-- Work to complete --
Your job is to return every line in the data holding the string "长尾问题".

+ + + + + + +

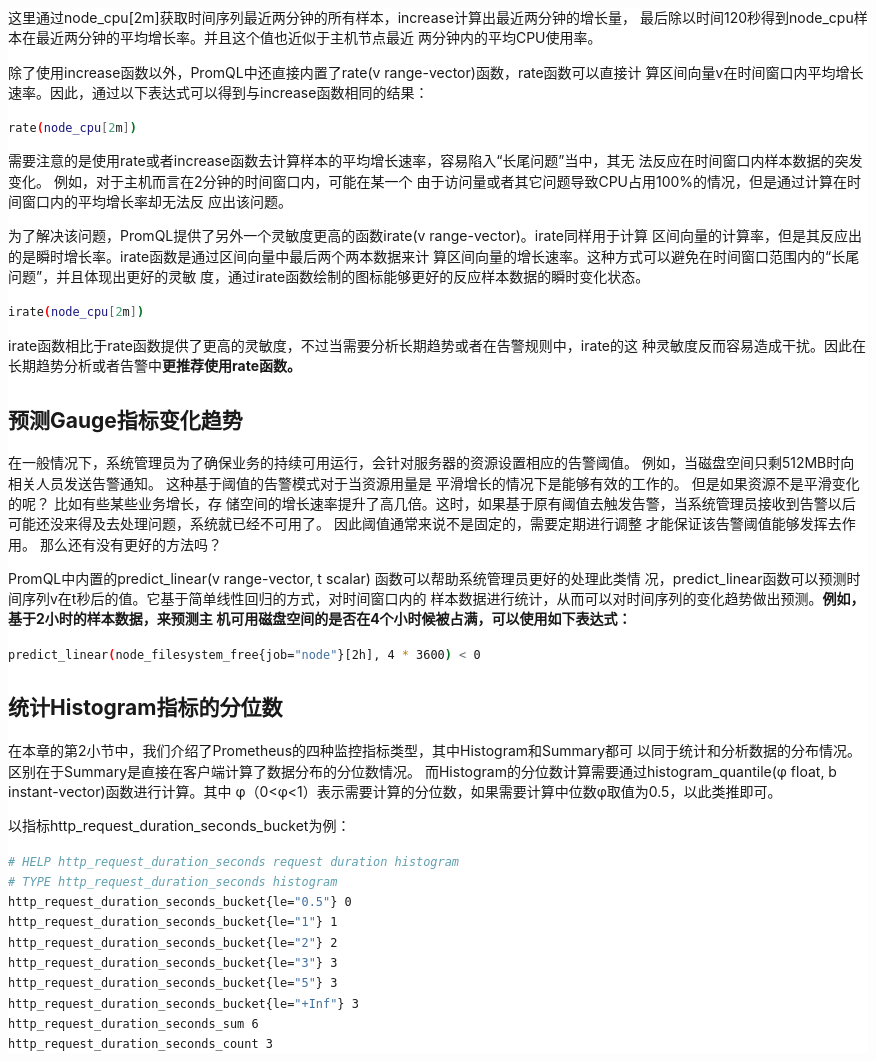 这里通过node_cpu[2m]获取时间序列最近两分钟的所有样本，increase计算出最近两分钟的增长量， 最后除以时间120秒得到node_cpu样本在最近两分钟的平均增长率。并且这个值也近似于主机节点最近 两分钟内的平均CPU使用率。 

除了使用increase函数以外，PromQL中还直接内置了rate(v range-vector)函数，rate函数可以直接计 算区间向量v在时间窗口内平均增长速率。因此，通过以下表达式可以得到与increase函数相同的结果：

```bash
rate(node_cpu[2m])
```

需要注意的是使用rate或者increase函数去计算样本的平均增长速率，容易陷入“长尾问题”当中，其无 法反应在时间窗口内样本数据的突发变化。 例如，对于主机而言在2分钟的时间窗口内，可能在某一个 由于访问量或者其它问题导致CPU占用100%的情况，但是通过计算在时间窗口内的平均增长率却无法反 应出该问题。 

为了解决该问题，PromQL提供了另外一个灵敏度更高的函数irate(v range-vector)。irate同样用于计算 区间向量的计算率，但是其反应出的是瞬时增长率。irate函数是通过区间向量中最后两个两本数据来计 算区间向量的增长速率。这种方式可以避免在时间窗口范围内的“长尾问题”，并且体现出更好的灵敏 度，通过irate函数绘制的图标能够更好的反应样本数据的瞬时变化状态。

```bash
irate(node_cpu[2m])
```

irate函数相比于rate函数提供了更高的灵敏度，不过当需要分析长期趋势或者在告警规则中，irate的这 种灵敏度反而容易造成干扰。因此在长期趋势分析或者告警中**更推荐使用rate函数。**

## 预测Gauge指标变化趋势 

在一般情况下，系统管理员为了确保业务的持续可用运行，会针对服务器的资源设置相应的告警阈值。 例如，当磁盘空间只剩512MB时向相关人员发送告警通知。 这种基于阈值的告警模式对于当资源用量是 平滑增长的情况下是能够有效的工作的。 但是如果资源不是平滑变化的呢？ 比如有些某些业务增长，存 储空间的增长速率提升了高几倍。这时，如果基于原有阈值去触发告警，当系统管理员接收到告警以后 可能还没来得及去处理问题，系统就已经不可用了。 因此阈值通常来说不是固定的，需要定期进行调整 才能保证该告警阈值能够发挥去作用。 那么还有没有更好的方法吗？ 

PromQL中内置的predict_linear(v range-vector, t scalar) 函数可以帮助系统管理员更好的处理此类情 况，predict_linear函数可以预测时间序列v在t秒后的值。它基于简单线性回归的方式，对时间窗口内的 样本数据进行统计，从而可以对时间序列的变化趋势做出预测。**例如，基于2小时的样本数据，来预测主 机可用磁盘空间的是否在4个小时候被占满，可以使用如下表达式：**

```bash
predict_linear(node_filesystem_free{job="node"}[2h], 4 * 3600) < 0
```

## 统计Histogram指标的分位数 

在本章的第2小节中，我们介绍了Prometheus的四种监控指标类型，其中Histogram和Summary都可 以同于统计和分析数据的分布情况。区别在于Summary是直接在客户端计算了数据分布的分位数情况。 而Histogram的分位数计算需要通过histogram_quantile(φ float, b instant-vector)函数进行计算。其中 φ（0<φ<1）表示需要计算的分位数，如果需要计算中位数φ取值为0.5，以此类推即可。 

以指标http_request_duration_seconds_bucket为例：

```bash
# HELP http_request_duration_seconds request duration histogram
# TYPE http_request_duration_seconds histogram
http_request_duration_seconds_bucket{le="0.5"} 0
http_request_duration_seconds_bucket{le="1"} 1
http_request_duration_seconds_bucket{le="2"} 2
http_request_duration_seconds_bucket{le="3"} 3
http_request_duration_seconds_bucket{le="5"} 3
http_request_duration_seconds_bucket{le="+Inf"} 3
http_request_duration_seconds_sum 6
http_request_duration_seconds_count 3
```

+ + + + + + +

-- Finished task --
需要注意的是使用rate或者increase函数去计算样本的平均增长速率，容易陷入“长尾问题”当中，其无 法反应在时间窗口内样本数据的突发变化。 例如，对于主机而言在2分钟的时间窗口内，可能在某一个 由于访问量或者其它问题导致CPU占用100%的情况，但是通过计算在时间窗口内的平均增长率却无法反 应出该问题。 
为了解决该问题，PromQL提供了另外一个灵敏度更高的函数irate(v range-vector)。irate同样用于计算 区间向量的计算率，但是其反应出的是瞬时增长率。irate函数是通过区间向量中最后两个两本数据来计 算区间向量的增长速率。这种方式可以避免在时间窗口范围内的“长尾问题”，并且体现出更好的灵敏 度，通过irate函数绘制的图标能够更好的反应样本数据的瞬时变化状态。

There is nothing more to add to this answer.